I am jealous when I see the Utah Jazz win a playoff series through the incredible play of a budding superstar in Donovan Mitchell.
I am jealous when I experience the domination of the third seed in the Western Conference by the New Orleans Pelicans. It’s almost like they have one of the five best basketball players alive.
I am jealous when I see the Indiana Pacers marching into the future with a vibrant, talented young core.
This is how I feel when this Memphis Grizzlies team that I have followed since I was six-years-old, the same team that made the playoffs for seven years in a row, finds itself without a seat at the table in the spring.
It’s painful, but most of all, frustrating. The Grizzlies could have had just as much success as any of these teams listed if Mike Conley had remained healthy.
If you doubt that assessment, it would be wise to remember that the Western Conference is weaker than it has been in years. The Portland Trailblazers, who were swept by the Pelicans in the first round, were the third seed in the West despite just winning 49 games. Also, only three games separated them from the Denver Nuggets, who failed to make the playoffs. The Spurs were a shell of their former selves without Kawhi Leonard, and you could write a short novel about all of the flaws that the Oklahoma City Thunder had.
The Memphis Grizzlies were also a better and deeper team than the one that had made the playoffs the previous year. Mike Conley and Marc Gasol, one of the most effective two-man combinations in the NBA over the last decade, were ready to lead the team once again. With the additions of Tyreke Evans, Dillon Brooks, as well as an apparently healthy Chandler Parsons, the Grizzlies also looked to have one of the best benches in the NBA.

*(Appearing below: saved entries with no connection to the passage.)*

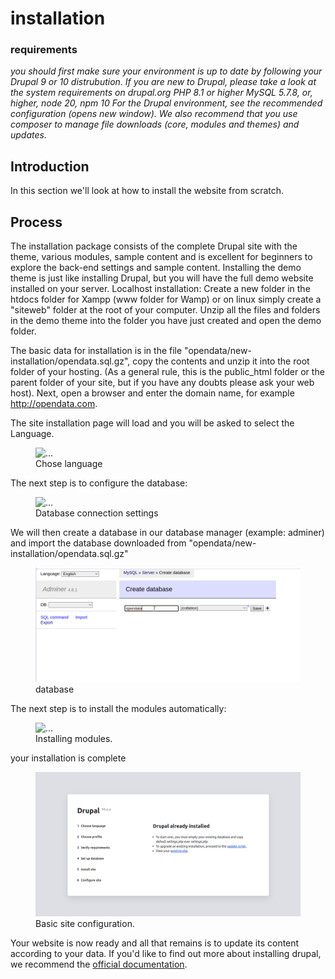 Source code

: # installation

### requirements

<p class="alert alert-info"><i> you should first make sure your environment is up to date by following your Drupal 9 or 10 distrubution.
If you are new to Drupal, please take a look at the system requirements on drupal.org
PHP 8.1 or higher MySQL 5.7.8, or, higher, node 20, npm 10
For the Drupal environment, see the recommended configuration (opens new window). We also recommend that you use composer to manage file downloads (core, modules and themes) and updates. </i></p>


## Introduction

In this section we'll look at how to install the website from scratch.


## Process

The installation package consists of the complete Drupal site with the theme, various modules, sample content and is excellent for beginners to explore the back-end settings and sample content. Installing the demo theme is just like installing Drupal, but you will have the full demo website installed on your server.
Localhost installation: Create a new folder in the htdocs folder for Xampp (www folder for Wamp) or on linux simply create a "siteweb" folder at the root of your computer. Unzip all the files and folders in the demo theme into the folder you have just created and open the demo folder.

The basic data for installation is in the file "opendata/new-installation/opendata.sql.gz", copy the contents and unzip it into the root folder of your hosting. (As a general rule, this is the public_html folder or the parent folder of your site, but if you have any doubts please ask your web host). Next, open a browser and enter the domain name, for example http://opendata.com.

The site installation page will load and you will be asked to select the Language.
<figure class="figure">
  <img src="../assets/images/Choose-language-HABEUK-template-by-habeuk-com.png" class="figure-img img-fluid rounded" alt="...">
  <figcaption class="figure-caption"> Chose language </figcaption>
</figure>
The next step is to configure the database:
<figure class="figure">
  <img src="../assets/images/Database-configuration-HABEUK-template-by-habeuk-com.png" class="figure-img img-fluid rounded" alt="...">
  <figcaption class="figure-caption"> Database connection settings </figcaption>
</figure>

We will then create a database in our database manager (example: adminer) and import the database downloaded from "opendata/new-installation/opendata.sql.gz"

<figure class="figure">
  <img src="../assets/images/bd.png" class="figure-img img-fluid rounded" alt="...">
  <figcaption class="figure-caption"> database </figcaption>
</figure>

The next step is to install the modules automatically:

<figure class="figure">
  <img src="../assets/images/Installing-HABEUK-template-by-habeuk-com-HABEUK-template-by-habeuk-com.png" class="figure-img img-fluid rounded" alt="...">
  <figcaption class="figure-caption"> Installing modules. </figcaption>
</figure>

your installation is complete

<figure class="figure">
  <img src="../assets/images/config_4.png" class="figure-img img-fluid rounded" alt="...">
  <figcaption class="figure-caption"> Basic site configuration. </figcaption>
</figure>

Your website is now ready and all that remains is to update its content according to your data.
If you'd like to find out more about installing drupal, we recommend the [official documentation](https://www.drupal.org/docs/getting-started/installing-drupal).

The Grizzlies had a chance to have a special season in a weaker Western Conference. Instead, they had one of the worst nightmares of a season in franchise history. And now I am jealous.
But also hopeful.
This has been stated nearly ad nauseum at this point, but the Grizzlies have everything that they need to have a comeback season next year. Mike Conley will have had nearly an entire year to get fully healthy. Marc Gasol and most of the team will be back as well. Most importantly, they also will add a top-five pick that can help lead the franchise into the future.
The Western Conference will also not get much better. The Timberwolves and Trailblazers do not have the cap space to add any meaningful pieces. Paul George is also likely to leave Oklahoma City. The only team that could make a dramatic improvement is the Los Angeles Lakers if LeBron James and/or George choose to go there.
To be sure, the Grizzlies will not be in any of the national media’s playoff predictions for next season. After all, it’s very easy to bet against a team that had the second worst record in the league the previous season. There are certainly younger and more dynamic teams on paper.
However, the NBA remains an unpredictable beast. No one expected that the Utah Jazz would be in the second round of the playoffs after Gordon Hayward left. Or that the Pacers would take LeBron James to seven games a year after the Paul George trade.
The Grizzlies may or may not be in the playoffs at this time next year. But they do have the chance to be special once more.
And a chance to make other fans in the NBA jealous once again.